Ralles started his career with the 3M Company. He later worked for Visking, a division of Union Carbide. At the time, Visking just began selling polyethylene-blown film–a revolutionary new product known as “Vis Queen.”
In 1952, a San Francisco area rose grower, Hegg Honda, asked Ralles if this new product could replace his old fiberglass as a greenhouse roof. Consequently, Ted Ralles became the salesman who sold the first roll of polyethylene to be used as a greenhouse cover. Split folds were soon improved, and one-, two-, three- and four-year poly greenhouse film took off.

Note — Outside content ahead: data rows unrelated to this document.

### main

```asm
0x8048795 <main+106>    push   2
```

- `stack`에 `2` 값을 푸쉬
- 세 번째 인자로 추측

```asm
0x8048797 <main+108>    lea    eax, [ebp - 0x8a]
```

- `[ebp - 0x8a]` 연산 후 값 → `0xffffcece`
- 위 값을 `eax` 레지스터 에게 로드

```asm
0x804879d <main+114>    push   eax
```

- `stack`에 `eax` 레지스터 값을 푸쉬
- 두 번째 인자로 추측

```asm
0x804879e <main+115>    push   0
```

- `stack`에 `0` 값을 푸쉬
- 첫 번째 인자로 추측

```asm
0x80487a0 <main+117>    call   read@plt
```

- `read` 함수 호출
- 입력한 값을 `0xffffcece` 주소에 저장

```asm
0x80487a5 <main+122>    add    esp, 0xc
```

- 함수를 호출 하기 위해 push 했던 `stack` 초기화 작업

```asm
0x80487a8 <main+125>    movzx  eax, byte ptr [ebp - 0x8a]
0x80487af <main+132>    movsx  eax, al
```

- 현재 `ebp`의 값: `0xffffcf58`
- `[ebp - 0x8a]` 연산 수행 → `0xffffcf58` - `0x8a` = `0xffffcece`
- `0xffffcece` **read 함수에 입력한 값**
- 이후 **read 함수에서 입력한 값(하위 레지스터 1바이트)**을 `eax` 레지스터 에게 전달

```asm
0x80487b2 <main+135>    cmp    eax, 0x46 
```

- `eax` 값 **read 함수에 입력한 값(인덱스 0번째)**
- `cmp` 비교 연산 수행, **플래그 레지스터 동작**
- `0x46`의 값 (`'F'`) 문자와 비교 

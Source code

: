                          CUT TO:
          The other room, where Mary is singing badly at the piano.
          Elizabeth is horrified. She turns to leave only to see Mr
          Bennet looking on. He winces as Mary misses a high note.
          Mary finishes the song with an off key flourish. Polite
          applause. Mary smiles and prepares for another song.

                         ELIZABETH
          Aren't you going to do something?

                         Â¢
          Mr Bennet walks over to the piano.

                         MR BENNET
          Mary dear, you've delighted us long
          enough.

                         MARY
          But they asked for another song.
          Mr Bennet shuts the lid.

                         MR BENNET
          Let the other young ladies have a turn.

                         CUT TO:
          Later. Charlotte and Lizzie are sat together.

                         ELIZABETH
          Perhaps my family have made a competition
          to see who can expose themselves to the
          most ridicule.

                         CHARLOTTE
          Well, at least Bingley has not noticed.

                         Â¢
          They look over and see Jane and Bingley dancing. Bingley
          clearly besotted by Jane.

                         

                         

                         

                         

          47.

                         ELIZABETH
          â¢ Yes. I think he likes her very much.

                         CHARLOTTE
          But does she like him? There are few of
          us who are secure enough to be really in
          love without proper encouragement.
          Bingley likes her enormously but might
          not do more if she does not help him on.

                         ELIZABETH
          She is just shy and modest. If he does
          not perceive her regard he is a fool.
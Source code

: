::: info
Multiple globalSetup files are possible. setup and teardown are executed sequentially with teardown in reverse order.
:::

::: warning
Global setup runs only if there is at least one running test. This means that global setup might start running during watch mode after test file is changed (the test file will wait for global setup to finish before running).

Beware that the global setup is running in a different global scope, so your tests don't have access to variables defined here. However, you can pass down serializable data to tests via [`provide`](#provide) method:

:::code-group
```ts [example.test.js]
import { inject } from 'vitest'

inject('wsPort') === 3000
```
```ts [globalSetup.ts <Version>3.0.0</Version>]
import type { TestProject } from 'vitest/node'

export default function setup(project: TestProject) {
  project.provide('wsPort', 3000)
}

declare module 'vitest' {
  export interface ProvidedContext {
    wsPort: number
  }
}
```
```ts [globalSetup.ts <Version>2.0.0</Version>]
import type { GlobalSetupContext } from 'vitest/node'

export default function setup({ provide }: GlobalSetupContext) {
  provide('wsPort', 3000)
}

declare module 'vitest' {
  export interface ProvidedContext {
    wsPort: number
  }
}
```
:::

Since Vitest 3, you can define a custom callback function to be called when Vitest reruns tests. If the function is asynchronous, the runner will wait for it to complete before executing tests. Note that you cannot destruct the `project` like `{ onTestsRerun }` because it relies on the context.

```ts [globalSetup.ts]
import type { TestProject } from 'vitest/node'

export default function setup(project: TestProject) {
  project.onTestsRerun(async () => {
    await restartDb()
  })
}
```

In 1957, Ralles went to Gering Plastics where he became known as the “Golden Greek,” because of his sales success. Monsanto bought the Gering plant, and Ralles helped them dominate the horticultural film market through the mid 1980s, when he retired.
Ralles was born in St. Paul, Minn. He was a WWII marine veteran. After recovering in a San Diego hospital from war injuries sustained in Iwo Jima and Nagasaki, he steeled in San Francisco.
Ralles always drove fine cars, wore Stetson hats with Louis Roth suits. He is survived by his wife Jane, daughter Carol and three sons, Ted Jr., Jim and David.